All matter originates and exists only by virtue of a force that brings the parts of the atom in vibration, and keeps the smallest solar system of the universe together. As there in the entire universe does not exist an intelligent force, nor an eternal force- man has not yet succeeded in inventing the perpetuum mobile- so must we assume behind this force the existence of a conscious intelligent spirit. This spirit is the basis of all matter. The visible but impermanent matter is not the reality and truth- because without spirit, matter wouldn’t exist at all- but the invisible, immortal spirit is the truth. Because every spirit belongs to a being, we are forced to assume it to be a spiritual being. Because spiritual beings do not come about by themselves, but must be created, I will not hesitate in fact, to call this secretive creator, like people of all cultures through millennia have done, God. Thereby moves the physicist who dealt with matter, from the realm of stuff to the realm of the spirit. And so is our task ended, and we must then pass on the research into the hands of the philosophers. – Quelle: Archiv zur Geschichte der Max-Planck-Gesellschaft, Abt. Va, Rep. 11 Planck, Nr. 1797.
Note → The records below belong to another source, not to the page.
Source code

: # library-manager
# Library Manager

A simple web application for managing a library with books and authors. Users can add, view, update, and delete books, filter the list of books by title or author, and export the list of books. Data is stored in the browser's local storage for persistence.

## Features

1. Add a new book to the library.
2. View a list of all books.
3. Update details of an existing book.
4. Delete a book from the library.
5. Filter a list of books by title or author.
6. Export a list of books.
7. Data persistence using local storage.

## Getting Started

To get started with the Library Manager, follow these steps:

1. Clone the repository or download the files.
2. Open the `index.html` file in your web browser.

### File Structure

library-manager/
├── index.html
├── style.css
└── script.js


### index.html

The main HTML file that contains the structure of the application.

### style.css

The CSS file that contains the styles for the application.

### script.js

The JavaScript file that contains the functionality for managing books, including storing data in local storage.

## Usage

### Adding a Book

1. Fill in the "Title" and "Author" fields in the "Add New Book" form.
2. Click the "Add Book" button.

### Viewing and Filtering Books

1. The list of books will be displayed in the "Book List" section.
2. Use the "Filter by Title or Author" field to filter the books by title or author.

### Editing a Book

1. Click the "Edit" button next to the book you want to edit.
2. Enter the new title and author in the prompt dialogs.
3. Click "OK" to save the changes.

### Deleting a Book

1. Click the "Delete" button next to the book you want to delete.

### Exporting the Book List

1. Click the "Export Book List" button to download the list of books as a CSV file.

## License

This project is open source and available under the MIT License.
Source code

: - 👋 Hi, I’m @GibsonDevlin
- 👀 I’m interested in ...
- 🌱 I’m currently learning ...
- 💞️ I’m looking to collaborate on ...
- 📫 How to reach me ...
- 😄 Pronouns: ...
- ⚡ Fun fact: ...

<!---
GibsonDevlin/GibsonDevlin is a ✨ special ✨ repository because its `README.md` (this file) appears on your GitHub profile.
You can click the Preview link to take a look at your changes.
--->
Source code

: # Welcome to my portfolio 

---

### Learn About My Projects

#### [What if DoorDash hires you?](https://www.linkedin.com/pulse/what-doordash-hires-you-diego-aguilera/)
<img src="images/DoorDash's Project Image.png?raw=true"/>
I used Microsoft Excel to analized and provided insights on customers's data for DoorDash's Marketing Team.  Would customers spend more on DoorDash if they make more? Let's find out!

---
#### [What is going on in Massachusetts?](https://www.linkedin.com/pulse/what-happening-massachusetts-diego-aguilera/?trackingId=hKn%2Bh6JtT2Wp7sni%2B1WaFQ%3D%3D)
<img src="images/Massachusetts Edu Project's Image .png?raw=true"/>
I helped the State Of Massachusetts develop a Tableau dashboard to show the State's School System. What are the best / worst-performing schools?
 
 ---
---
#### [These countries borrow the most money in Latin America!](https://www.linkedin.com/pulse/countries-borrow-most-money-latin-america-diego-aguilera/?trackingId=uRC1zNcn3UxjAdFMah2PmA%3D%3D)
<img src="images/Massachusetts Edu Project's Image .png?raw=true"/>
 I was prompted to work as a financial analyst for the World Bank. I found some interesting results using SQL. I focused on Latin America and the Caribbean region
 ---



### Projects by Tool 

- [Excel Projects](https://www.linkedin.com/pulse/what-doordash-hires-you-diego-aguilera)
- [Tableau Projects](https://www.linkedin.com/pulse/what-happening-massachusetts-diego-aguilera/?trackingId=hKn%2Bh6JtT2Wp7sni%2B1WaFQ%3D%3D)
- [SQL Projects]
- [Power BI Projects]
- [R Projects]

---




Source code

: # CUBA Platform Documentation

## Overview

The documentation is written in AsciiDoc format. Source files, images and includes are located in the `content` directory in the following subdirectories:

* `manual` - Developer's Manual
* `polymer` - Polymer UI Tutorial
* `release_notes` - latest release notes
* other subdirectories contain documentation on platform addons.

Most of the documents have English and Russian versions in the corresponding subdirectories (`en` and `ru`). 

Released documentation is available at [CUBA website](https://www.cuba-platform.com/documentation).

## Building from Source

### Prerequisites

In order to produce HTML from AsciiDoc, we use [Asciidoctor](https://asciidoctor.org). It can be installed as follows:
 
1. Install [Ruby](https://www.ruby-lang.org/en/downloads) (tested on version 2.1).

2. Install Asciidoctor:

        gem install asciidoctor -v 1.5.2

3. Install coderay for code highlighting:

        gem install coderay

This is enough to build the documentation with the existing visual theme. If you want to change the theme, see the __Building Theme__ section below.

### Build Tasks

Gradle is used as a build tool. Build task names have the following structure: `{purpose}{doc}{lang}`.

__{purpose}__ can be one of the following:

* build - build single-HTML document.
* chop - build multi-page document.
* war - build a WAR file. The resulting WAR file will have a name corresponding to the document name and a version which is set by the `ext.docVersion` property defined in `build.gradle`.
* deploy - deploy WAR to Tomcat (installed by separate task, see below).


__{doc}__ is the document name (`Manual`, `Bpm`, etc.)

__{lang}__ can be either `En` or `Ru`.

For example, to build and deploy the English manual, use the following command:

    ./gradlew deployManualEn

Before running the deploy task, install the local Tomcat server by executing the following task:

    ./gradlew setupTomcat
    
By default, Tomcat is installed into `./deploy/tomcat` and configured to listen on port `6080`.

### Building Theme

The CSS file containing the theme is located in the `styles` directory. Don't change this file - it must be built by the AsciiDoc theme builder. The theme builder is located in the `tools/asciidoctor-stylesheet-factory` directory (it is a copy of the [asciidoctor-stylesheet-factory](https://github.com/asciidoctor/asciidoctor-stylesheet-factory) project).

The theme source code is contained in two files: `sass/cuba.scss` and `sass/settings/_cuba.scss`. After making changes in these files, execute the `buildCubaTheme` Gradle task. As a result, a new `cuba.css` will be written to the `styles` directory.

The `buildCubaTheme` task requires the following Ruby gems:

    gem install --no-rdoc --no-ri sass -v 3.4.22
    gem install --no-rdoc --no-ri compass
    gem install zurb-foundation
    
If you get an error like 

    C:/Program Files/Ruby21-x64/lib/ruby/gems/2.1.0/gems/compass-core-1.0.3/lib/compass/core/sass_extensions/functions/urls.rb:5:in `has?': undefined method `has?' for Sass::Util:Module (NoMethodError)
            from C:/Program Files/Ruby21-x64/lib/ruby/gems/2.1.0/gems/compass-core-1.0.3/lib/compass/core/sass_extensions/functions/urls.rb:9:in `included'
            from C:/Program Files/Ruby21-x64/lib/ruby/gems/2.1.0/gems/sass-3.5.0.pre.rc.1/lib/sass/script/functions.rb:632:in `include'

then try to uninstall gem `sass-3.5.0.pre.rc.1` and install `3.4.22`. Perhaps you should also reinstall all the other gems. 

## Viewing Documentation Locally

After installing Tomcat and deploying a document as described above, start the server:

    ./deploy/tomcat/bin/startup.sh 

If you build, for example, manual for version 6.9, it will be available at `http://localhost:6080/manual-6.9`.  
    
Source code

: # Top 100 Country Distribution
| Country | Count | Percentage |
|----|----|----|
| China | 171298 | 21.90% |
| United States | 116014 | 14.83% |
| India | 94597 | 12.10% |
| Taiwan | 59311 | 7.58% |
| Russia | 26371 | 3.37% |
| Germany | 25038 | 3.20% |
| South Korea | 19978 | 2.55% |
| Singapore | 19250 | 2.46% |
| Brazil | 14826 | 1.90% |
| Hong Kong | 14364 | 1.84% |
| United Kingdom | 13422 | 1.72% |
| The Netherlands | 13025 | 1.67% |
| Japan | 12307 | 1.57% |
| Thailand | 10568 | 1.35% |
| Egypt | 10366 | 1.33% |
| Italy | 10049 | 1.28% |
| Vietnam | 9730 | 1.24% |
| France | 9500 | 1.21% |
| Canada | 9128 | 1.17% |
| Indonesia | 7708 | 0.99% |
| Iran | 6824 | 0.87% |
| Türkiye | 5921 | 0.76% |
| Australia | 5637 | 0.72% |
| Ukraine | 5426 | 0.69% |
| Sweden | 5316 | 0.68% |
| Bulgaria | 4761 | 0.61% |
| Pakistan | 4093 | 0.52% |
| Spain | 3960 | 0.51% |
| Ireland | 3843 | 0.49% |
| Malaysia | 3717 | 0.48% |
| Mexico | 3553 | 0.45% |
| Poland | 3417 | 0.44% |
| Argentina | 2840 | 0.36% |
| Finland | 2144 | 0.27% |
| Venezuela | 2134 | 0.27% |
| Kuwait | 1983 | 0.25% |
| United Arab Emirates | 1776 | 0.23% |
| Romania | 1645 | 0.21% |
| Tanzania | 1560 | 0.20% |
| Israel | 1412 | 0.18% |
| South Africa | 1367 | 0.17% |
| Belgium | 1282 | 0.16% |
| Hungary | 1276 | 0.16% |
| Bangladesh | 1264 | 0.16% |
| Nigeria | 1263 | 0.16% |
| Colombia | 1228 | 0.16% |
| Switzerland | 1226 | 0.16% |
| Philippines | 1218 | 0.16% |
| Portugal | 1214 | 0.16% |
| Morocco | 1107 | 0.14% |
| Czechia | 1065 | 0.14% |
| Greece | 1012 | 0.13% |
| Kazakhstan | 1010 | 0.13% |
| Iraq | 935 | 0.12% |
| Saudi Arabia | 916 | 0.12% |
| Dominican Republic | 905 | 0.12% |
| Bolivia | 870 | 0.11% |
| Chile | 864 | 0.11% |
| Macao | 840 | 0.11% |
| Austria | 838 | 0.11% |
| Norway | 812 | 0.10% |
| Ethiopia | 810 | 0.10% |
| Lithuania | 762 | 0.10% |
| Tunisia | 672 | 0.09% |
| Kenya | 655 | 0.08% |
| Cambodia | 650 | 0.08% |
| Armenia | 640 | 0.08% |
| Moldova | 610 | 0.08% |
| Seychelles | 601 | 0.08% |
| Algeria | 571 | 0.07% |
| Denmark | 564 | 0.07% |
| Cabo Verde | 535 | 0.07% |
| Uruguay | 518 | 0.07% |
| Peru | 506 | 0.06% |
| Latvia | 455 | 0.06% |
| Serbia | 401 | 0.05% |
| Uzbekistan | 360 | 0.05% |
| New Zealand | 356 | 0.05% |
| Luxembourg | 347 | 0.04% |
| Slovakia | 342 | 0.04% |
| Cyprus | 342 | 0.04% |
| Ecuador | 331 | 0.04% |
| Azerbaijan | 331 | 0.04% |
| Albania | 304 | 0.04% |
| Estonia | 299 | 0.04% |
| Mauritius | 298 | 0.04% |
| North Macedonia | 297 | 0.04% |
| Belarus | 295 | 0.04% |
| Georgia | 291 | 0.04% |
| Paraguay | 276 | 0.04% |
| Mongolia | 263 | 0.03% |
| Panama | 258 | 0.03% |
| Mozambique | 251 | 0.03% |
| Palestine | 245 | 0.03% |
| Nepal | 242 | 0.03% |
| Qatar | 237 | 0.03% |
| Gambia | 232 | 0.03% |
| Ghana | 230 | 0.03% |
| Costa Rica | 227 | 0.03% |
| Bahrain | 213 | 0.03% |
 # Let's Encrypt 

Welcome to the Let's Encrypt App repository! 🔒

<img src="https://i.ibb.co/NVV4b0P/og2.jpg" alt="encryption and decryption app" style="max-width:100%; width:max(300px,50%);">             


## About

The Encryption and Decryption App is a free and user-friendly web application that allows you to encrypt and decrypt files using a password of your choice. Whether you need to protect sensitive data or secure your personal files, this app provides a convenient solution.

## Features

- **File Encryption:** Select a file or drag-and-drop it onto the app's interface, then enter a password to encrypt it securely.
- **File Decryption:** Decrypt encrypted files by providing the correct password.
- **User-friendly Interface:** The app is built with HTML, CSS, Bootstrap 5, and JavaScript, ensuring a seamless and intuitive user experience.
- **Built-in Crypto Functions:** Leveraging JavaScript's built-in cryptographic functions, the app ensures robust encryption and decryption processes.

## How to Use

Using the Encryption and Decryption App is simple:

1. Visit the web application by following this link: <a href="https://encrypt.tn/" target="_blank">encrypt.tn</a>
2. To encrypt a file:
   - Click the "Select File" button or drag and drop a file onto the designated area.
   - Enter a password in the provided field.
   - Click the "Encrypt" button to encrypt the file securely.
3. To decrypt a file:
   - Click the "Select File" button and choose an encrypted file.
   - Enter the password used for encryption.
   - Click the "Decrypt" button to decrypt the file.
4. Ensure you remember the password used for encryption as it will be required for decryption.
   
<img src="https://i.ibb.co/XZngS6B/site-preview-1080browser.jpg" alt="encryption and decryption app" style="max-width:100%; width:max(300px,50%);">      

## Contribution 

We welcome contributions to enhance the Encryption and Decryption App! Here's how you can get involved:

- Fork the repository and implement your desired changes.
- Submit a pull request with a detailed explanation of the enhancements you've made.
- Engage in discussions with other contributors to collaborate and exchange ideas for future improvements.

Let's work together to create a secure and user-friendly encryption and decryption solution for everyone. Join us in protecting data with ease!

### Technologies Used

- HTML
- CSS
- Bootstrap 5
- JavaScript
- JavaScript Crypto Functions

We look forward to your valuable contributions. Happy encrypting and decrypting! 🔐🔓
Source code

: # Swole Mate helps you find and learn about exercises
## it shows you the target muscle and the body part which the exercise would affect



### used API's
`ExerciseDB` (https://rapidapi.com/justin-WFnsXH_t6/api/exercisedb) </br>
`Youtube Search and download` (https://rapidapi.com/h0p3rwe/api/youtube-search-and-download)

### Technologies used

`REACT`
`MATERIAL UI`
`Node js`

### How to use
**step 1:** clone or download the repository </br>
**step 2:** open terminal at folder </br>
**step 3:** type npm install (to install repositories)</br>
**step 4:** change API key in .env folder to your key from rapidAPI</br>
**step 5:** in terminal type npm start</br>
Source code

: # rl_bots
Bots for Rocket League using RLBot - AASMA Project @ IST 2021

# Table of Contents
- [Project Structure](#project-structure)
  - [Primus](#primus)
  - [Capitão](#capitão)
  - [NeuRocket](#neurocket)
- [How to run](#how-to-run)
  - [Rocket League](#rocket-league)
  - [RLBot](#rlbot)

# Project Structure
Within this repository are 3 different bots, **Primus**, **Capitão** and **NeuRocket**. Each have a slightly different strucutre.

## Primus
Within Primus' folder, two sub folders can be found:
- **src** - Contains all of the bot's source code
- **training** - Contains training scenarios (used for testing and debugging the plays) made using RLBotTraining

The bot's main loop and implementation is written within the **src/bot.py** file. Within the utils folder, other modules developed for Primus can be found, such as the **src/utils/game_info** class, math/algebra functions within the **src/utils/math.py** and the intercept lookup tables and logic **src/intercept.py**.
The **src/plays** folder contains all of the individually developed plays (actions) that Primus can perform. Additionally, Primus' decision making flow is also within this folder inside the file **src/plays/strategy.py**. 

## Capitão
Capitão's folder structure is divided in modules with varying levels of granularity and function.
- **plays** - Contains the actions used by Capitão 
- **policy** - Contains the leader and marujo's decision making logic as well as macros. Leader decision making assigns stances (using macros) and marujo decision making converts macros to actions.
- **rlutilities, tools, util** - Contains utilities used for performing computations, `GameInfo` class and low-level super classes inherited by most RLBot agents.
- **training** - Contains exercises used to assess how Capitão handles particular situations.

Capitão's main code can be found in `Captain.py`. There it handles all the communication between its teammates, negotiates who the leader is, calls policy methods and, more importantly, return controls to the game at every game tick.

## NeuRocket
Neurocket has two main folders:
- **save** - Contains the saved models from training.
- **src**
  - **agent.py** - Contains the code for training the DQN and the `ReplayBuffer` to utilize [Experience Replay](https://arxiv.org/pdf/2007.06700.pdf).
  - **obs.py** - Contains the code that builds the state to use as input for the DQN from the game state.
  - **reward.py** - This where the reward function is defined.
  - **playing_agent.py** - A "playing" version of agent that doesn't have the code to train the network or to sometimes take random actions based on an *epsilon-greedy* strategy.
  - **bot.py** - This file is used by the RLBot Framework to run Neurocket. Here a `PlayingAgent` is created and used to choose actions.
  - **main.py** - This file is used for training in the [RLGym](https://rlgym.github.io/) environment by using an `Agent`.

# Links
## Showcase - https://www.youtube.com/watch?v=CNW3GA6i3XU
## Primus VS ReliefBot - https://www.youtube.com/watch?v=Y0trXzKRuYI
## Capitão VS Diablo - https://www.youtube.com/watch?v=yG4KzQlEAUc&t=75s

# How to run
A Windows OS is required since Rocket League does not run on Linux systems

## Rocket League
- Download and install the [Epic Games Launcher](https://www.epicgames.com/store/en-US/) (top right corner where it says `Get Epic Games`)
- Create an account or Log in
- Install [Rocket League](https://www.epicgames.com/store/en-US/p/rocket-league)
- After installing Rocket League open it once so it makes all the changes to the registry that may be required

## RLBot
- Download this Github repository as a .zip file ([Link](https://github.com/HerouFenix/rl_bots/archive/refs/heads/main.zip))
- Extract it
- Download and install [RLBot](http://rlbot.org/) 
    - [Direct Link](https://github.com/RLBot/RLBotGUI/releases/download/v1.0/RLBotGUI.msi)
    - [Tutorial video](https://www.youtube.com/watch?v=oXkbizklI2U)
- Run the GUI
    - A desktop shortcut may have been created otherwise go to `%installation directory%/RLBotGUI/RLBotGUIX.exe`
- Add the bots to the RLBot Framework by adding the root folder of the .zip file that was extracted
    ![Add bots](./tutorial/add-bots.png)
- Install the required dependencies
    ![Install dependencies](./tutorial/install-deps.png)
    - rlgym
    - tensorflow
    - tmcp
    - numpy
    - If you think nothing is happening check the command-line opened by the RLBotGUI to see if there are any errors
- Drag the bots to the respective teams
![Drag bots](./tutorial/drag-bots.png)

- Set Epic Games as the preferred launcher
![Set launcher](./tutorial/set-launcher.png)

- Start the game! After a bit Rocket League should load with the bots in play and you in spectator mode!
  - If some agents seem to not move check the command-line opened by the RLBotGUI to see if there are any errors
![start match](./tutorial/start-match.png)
It was quite a relief for me to discover that physicists, even some of the greatest, were not pure materialists and that they gave good reasons why they weren’t. I had been used to the idea or— let me just say it straightforwardly—indoctrinated to believe—that science supports a materialistic worldview. That science tells us “There is no God”. Now I was learning that even century-old experiments showed that materialism can’t be true. And a suspicion started to arise in my mind; why hadn’t I heard about these things? Why hadn’t I heard about statements like this one from giant of physicists Werner Heisenberg?: Der erste Trunk aus dem Becher der Naturwissenschaften macht atheistisch; aber auf dem Grund des Bechers wartet Gott. (“The first gulp from the glass of natural sciences will turn you into an atheist, but at the bottom of the glass God is waiting for you.”)
I only learned in school, that Heisenberg was a dangerous fellow who worked on giving the Nazis the A-bomb. That Heisenberg believed in God, not despite his scientific research, but because of it, was never mentioned. Heisenberg even wrote a book titled Physik und Philosophie which ought to be known to all Danish physics teachers. Heisenberg, after all, worked closely together with our own Niels Bohr and even spoke our language.
The more I delved into quantum physics, the more I started to realize that I had been the victim of materialist indoctrination through the educational system and through media. These two main conveyors of information were being run by biased people who made an effort to suppress any worldview other than scientific materialism. I’m grateful that the internet gave me the chance of acquiring knowledge without the materialistic/atheistic filter that information is put through by the academic elite.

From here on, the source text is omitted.